• _Extracted data entries_:
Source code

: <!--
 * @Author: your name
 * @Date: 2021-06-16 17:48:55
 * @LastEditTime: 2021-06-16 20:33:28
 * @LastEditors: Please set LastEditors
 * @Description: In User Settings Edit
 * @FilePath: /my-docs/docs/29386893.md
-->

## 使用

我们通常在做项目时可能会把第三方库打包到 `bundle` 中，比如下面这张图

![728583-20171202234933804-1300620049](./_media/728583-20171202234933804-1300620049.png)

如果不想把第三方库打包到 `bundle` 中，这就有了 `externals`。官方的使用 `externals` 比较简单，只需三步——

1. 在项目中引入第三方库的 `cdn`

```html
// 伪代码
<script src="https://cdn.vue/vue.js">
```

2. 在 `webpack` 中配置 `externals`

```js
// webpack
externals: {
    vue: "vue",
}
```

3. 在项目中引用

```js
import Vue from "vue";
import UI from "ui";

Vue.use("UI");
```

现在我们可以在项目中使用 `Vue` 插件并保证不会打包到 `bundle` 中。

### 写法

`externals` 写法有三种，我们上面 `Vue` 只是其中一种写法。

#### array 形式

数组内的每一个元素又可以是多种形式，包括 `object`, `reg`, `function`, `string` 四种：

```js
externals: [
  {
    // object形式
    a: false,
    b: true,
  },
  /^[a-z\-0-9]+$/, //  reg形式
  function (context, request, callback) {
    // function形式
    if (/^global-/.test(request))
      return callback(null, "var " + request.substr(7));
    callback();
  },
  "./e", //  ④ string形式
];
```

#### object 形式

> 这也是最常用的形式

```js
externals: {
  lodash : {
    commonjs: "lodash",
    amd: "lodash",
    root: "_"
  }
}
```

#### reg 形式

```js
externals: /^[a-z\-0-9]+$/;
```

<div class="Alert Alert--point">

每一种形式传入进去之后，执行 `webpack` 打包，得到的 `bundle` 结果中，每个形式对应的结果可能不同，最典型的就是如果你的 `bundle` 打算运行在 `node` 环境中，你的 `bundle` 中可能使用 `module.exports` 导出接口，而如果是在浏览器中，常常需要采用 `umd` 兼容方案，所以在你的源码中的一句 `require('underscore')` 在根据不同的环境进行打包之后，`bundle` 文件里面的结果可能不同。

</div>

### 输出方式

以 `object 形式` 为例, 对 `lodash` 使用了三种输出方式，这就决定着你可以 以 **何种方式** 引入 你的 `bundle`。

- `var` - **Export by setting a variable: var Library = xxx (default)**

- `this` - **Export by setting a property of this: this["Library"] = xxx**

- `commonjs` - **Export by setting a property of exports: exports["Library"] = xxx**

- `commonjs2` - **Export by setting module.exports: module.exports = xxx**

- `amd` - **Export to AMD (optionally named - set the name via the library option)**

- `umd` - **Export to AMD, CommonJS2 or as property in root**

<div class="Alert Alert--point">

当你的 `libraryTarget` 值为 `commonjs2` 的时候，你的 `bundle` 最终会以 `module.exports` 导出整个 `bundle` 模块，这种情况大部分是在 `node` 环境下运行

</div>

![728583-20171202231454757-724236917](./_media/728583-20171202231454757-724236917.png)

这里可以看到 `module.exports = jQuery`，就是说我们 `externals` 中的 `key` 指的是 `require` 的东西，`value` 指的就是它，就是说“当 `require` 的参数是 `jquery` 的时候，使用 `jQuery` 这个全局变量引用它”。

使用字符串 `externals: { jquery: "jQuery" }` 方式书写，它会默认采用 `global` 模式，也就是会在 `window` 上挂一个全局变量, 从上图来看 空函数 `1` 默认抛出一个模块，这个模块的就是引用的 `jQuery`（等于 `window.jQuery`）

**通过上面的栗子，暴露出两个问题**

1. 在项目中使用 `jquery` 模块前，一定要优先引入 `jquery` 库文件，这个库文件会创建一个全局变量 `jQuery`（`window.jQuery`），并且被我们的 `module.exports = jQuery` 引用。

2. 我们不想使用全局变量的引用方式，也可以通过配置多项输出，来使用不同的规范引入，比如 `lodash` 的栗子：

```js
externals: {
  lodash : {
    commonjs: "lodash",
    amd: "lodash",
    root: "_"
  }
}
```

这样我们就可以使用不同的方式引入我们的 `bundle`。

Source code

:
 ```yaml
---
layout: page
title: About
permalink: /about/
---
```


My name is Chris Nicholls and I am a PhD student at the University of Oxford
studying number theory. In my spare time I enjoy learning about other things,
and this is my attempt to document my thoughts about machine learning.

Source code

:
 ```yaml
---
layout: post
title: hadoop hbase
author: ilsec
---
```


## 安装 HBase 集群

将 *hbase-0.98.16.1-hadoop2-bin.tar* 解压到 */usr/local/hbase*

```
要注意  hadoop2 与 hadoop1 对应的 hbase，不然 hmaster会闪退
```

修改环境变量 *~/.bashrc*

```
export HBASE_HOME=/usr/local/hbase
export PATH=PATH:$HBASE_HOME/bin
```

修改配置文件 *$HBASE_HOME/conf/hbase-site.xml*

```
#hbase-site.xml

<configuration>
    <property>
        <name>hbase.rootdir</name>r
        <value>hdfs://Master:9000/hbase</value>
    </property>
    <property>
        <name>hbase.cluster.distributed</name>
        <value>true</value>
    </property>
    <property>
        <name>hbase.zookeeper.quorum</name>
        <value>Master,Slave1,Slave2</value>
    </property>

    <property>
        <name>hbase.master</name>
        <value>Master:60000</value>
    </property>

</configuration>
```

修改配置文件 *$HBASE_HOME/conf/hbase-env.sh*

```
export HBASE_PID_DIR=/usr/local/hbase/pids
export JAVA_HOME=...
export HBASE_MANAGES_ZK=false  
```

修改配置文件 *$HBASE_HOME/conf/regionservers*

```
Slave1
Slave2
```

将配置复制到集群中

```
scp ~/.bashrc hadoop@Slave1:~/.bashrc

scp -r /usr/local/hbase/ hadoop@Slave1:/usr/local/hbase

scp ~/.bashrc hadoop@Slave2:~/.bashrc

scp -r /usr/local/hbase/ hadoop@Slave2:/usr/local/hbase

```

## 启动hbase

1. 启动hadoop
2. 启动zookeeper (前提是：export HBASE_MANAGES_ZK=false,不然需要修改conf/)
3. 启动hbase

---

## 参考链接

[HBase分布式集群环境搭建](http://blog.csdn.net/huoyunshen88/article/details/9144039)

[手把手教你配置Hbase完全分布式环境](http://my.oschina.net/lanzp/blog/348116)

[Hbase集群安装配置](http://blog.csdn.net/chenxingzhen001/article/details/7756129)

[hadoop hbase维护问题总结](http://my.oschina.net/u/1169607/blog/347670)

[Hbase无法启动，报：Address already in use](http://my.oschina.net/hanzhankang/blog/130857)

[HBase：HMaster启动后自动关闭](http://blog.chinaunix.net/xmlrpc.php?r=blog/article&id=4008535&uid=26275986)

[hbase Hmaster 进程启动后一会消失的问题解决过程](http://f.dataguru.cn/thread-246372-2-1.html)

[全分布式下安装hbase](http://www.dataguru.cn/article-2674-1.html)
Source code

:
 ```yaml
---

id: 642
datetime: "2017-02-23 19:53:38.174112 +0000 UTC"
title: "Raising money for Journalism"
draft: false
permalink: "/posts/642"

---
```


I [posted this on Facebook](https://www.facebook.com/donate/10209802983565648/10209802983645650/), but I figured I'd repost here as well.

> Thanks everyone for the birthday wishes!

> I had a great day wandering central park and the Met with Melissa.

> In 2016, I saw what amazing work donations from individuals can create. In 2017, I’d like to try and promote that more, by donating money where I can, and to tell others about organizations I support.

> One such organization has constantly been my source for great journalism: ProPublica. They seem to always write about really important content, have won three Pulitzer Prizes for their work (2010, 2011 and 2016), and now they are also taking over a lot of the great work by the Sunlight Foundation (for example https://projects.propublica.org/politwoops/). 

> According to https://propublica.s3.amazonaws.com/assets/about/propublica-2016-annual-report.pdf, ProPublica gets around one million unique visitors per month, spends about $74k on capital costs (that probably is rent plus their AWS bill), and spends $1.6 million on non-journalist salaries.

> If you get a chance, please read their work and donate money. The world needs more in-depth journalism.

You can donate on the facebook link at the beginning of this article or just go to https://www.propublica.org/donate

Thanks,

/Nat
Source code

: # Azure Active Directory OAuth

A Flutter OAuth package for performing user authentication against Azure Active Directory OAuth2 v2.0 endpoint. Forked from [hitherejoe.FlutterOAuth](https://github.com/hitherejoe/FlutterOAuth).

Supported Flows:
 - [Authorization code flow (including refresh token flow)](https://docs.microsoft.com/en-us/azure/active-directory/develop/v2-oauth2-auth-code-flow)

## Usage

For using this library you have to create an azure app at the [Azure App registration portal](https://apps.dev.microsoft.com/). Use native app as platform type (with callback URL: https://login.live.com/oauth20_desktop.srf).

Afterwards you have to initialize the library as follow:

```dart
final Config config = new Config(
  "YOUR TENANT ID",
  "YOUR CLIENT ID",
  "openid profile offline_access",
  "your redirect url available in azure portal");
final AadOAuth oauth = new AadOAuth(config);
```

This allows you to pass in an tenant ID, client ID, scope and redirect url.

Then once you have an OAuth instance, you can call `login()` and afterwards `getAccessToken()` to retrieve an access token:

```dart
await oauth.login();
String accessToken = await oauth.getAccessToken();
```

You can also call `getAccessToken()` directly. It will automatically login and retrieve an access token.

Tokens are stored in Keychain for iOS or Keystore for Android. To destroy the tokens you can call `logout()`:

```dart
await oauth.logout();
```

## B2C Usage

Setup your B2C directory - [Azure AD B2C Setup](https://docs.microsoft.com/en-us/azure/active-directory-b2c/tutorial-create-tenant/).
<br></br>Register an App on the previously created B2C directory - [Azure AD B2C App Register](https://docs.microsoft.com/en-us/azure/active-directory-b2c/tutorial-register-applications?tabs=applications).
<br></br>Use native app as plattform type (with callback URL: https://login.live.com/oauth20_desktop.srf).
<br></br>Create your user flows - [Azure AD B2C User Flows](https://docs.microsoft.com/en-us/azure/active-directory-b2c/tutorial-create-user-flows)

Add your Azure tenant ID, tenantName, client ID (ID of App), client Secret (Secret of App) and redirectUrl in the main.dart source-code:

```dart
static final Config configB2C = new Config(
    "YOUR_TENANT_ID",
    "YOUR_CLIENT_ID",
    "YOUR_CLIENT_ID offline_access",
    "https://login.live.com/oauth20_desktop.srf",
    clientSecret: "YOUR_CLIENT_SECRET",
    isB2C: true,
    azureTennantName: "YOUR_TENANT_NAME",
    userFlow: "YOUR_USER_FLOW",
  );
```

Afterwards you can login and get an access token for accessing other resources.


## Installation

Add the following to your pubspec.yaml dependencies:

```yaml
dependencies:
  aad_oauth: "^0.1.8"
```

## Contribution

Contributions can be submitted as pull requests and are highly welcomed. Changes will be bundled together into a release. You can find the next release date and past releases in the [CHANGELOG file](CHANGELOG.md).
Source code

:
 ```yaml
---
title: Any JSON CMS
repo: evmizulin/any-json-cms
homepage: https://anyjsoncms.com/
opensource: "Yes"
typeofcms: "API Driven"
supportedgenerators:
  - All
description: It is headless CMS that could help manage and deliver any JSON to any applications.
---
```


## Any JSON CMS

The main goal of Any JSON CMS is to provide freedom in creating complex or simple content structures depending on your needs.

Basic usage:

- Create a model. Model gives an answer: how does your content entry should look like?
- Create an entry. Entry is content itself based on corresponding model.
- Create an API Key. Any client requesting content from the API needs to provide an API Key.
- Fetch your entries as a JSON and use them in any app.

• _Task description_:
Your task for the entries above: copy exactly the span starting with the line with "Setup your B2C" and going on through the line with "Contributions can be", both lines included, and nothing else.

• _Answer box_:
Setup your B2C directory - [Azure AD B2C Setup](https://docs.microsoft.com/en-us/azure/active-directory-b2c/tutorial-create-tenant/).
<br></br>Register an App on the previously created B2C directory - [Azure AD B2C App Register](https://docs.microsoft.com/en-us/azure/active-directory-b2c/tutorial-register-applications?tabs=applications).
<br></br>Use native app as plattform type (with callback URL: https://login.live.com/oauth20_desktop.srf).
<br></br>Create your user flows - [Azure AD B2C User Flows](https://docs.microsoft.com/en-us/azure/active-directory-b2c/tutorial-create-user-flows)

Add your Azure tenant ID, tenantName, client ID (ID of App), client Secret (Secret of App) and redirectUrl in the main.dart source-code:

```dart
static final Config configB2C = new Config(
    "YOUR_TENANT_ID",
    "YOUR_CLIENT_ID",
    "YOUR_CLIENT_ID offline_access",
    "https://login.live.com/oauth20_desktop.srf",
    clientSecret: "YOUR_CLIENT_SECRET",
    isB2C: true,
    azureTennantName: "YOUR_TENANT_NAME",
    userFlow: "YOUR_USER_FLOW",
  );
```

Afterwards you can login and get an access token for accessing other resources.


## Installation

Add the following to your pubspec.yaml dependencies:

```yaml
dependencies:
  aad_oauth: "^0.1.8"
```

## Contribution

Contributions can be submitted as pull requests and are highly welcomed. Changes will be bundled together into a release. You can find the next release date and past releases in the [CHANGELOG file](CHANGELOG.md).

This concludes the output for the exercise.